Stir, tutto rimandato a lunedì. Dopo l'incontro di questa mattina a Palazzo Caracciolo. 
Il Presidente della Provincia Gambacorta ha ribadito quanto già anticipato a Ottopagine. L'intervento previsto dalla Regione non sarebbe un ampliamento dello Stir. Ma una riconversione degli spazi. Il fine? Trattare all'interno del deposito vetro, plastica, carta e cartone. Senza più usufruire di piattaforme private.

Ha aggiunto che si tratterebbe di un risparmio per i cittadini.

Ma i primi cittadini della Valle del Sabato vogliono vederci chiaro. E si incontreranno lunedì sera per decidere la propria posizione.

Il vicesindaco di Atripalda Luigi Tuccia: «Come Comune vogliamo sia salvaguardato il territorio. Prima di parlare di Stir, va realizzato uno screening ambientale nella Valle del Sabato. Poi si può formulare una strategia di interventi mirati».

Ampliamento dello Stir. Nei giorni scorsi abbiamo registrato anche i no di Manocalzati e Montefredane.

Intanto oggi al tavolo in Provincia erano presenti le rappresentanze di Avellino, Pratola, Prata P.U., Manocalzati, Atripalda e Montefredane.

I comitati dei cittadini, dopo l'articolo di Ottopagine, avevano già risposto a Gambacorta. 

Diceva il dottor Franco Mazza: «Gambacorta gioca con le parole. Dice che non c'è nessun ampliamento. Ma si vuole realizzare un impianto di compostaggio all'interno dello Stir. Mah! Cose da pazzi!».

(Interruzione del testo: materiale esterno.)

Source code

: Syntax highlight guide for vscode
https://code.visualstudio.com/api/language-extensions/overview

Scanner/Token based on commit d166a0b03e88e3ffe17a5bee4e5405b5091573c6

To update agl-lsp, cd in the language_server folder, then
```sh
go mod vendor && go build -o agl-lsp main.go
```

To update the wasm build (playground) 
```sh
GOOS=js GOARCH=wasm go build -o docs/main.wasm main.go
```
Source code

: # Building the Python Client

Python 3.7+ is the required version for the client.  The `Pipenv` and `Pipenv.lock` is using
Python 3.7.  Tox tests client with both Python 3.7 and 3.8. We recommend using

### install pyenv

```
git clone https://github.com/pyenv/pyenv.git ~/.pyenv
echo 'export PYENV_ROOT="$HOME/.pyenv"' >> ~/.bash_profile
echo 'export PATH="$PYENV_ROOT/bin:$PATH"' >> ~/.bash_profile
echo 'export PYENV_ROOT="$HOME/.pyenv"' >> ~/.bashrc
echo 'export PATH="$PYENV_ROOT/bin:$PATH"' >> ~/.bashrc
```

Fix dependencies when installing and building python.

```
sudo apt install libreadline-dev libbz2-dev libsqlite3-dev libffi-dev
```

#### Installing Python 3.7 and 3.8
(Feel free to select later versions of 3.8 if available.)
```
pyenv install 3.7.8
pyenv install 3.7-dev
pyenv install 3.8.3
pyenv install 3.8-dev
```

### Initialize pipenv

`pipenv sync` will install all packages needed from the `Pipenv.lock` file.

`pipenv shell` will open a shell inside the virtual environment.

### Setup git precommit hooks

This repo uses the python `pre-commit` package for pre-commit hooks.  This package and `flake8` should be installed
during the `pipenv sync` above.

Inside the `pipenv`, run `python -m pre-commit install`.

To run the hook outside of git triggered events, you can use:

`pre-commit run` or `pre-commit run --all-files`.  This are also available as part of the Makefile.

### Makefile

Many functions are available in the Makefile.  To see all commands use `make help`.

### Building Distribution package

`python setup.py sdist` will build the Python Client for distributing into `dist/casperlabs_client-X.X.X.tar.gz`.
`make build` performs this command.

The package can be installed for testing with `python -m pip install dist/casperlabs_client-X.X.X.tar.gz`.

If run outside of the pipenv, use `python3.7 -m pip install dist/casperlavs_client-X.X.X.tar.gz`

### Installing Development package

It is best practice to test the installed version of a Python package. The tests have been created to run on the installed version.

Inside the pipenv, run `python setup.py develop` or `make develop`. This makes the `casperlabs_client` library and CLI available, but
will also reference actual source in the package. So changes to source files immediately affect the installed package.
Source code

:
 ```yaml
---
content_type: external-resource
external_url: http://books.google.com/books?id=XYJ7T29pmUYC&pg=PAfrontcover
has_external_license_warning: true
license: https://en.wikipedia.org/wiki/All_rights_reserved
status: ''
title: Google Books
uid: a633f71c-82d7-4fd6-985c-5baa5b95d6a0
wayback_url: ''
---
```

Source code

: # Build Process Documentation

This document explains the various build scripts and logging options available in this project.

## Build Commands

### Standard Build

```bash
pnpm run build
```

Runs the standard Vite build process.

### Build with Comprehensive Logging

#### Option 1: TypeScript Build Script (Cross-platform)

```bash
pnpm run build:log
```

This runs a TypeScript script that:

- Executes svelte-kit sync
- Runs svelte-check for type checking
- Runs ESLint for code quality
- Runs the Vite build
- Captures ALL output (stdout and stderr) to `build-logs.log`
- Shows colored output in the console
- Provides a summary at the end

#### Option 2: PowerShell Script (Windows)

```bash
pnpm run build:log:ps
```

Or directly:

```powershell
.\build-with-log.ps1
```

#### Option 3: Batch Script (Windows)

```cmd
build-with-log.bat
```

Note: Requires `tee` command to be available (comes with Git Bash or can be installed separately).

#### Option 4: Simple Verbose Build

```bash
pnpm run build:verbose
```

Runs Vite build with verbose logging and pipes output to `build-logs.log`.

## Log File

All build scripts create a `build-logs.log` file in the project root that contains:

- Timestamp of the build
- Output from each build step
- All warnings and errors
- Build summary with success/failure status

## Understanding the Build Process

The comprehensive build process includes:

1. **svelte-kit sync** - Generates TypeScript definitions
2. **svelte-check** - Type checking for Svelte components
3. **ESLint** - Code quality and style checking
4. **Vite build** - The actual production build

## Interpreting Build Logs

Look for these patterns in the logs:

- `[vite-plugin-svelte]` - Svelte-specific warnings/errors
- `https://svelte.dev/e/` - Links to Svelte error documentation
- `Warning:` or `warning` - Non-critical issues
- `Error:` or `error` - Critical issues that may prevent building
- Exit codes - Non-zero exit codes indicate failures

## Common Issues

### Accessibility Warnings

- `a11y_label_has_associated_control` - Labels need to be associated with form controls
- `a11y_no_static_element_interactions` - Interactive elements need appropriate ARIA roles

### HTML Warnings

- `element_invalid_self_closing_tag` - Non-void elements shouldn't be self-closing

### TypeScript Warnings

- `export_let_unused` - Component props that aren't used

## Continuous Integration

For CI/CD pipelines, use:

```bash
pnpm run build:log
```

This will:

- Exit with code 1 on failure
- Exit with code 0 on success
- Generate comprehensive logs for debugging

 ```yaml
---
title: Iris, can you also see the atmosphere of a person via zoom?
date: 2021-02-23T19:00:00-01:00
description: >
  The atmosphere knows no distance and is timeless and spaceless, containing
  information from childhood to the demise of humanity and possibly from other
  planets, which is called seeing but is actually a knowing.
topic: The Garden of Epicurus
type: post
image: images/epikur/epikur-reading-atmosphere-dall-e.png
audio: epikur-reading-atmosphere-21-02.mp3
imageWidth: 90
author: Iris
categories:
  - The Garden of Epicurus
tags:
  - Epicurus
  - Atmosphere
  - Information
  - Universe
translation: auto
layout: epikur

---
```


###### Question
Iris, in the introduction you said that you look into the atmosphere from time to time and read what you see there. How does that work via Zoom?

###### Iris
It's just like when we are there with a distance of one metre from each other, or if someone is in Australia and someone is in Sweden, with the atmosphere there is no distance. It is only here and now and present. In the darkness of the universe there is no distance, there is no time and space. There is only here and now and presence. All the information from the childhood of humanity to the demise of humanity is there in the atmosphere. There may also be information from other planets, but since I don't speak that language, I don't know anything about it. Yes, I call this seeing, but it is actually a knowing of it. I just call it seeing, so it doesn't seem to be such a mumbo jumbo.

Insomma, i sindaci non si fidano della Provincia. E intendono andare più a fondo. La Valle del Sabato è un territorio già compromesso. Territorio avvelenato da anni di inquinamento ambientale. E richiede un'attività di monitoraggio seria prima che vengano realizzate altre attività o interventi. Anche perché, a due passi dall'area industriale, ci sono i centri abitanti. Dopotutto i cittadini esprimono una richiesta lecita: sapere in che percentuale il territorio è inquinato. E quali sono le cause. Per la salvaguardia della propria salute e di quella dei propri cari.